Internal Resonance Responses of Rectangular Cross-Ply Composite Plates with Graphene Skins

This paper presents an investigation on the nonlinear dynamic behavior of three-phase rectangular composite plates made of cross-ply macro fiber composites (MFC) in the polymer with graphene (GP) skins, which are uniformly dispersed at the top and bottom surfaces of the plates. According to the mixture rules for multi-components of composite materials, the constitutive laws for MFC-GP composite materials can be obtained. A simply-supported rectangular plate model subjected to a transversal excitation in thermal environments is considered.

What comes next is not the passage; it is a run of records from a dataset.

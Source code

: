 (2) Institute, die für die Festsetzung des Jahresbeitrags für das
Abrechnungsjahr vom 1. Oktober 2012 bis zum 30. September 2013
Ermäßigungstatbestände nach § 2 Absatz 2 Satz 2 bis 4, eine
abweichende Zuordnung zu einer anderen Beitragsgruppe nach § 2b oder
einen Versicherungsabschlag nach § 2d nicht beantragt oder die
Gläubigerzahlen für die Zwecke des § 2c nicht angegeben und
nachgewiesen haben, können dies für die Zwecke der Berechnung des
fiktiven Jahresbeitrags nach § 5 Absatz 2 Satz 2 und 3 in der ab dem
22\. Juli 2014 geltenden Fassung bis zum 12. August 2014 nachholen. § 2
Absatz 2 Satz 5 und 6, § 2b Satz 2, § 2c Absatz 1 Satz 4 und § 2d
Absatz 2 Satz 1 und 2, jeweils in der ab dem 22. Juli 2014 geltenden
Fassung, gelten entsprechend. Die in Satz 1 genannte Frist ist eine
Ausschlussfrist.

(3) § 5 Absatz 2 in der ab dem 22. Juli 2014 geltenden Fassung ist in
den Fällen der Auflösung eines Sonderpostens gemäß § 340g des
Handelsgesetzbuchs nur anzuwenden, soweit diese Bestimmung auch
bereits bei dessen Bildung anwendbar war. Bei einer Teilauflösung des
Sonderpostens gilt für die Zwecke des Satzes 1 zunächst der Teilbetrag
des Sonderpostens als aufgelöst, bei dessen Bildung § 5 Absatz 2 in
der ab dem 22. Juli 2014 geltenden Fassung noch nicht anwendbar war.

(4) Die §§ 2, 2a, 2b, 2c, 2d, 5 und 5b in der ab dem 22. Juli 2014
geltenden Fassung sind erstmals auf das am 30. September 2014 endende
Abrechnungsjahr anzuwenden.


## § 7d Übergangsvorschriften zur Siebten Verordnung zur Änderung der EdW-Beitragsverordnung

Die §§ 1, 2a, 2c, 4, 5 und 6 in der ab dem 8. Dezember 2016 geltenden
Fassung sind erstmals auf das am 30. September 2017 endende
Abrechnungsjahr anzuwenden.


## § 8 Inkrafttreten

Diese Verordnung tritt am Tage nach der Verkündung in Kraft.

The governing equations are formulated by using the first_order shear deformation theory, von Kármán geometrical kinematics and Hamilton’s principle. The Galerkin approach is used to discretize the governing equations for analysis. The vibration frequencies of MFC-GP composite plates with different modes are presented and the case of 1:2 internal resonance is selected to be investigated here. Three different coupled forms (i.e. uncoupled, weakly coupled and strongly coupled cases) of two vibration modes are presented. In addition, the influences of various parameters, including volume fraction of graphene, applied voltage, temperature effect and external excitation, on the nonlinear dynamic characteristics of MFC-GP composite plates are also examined.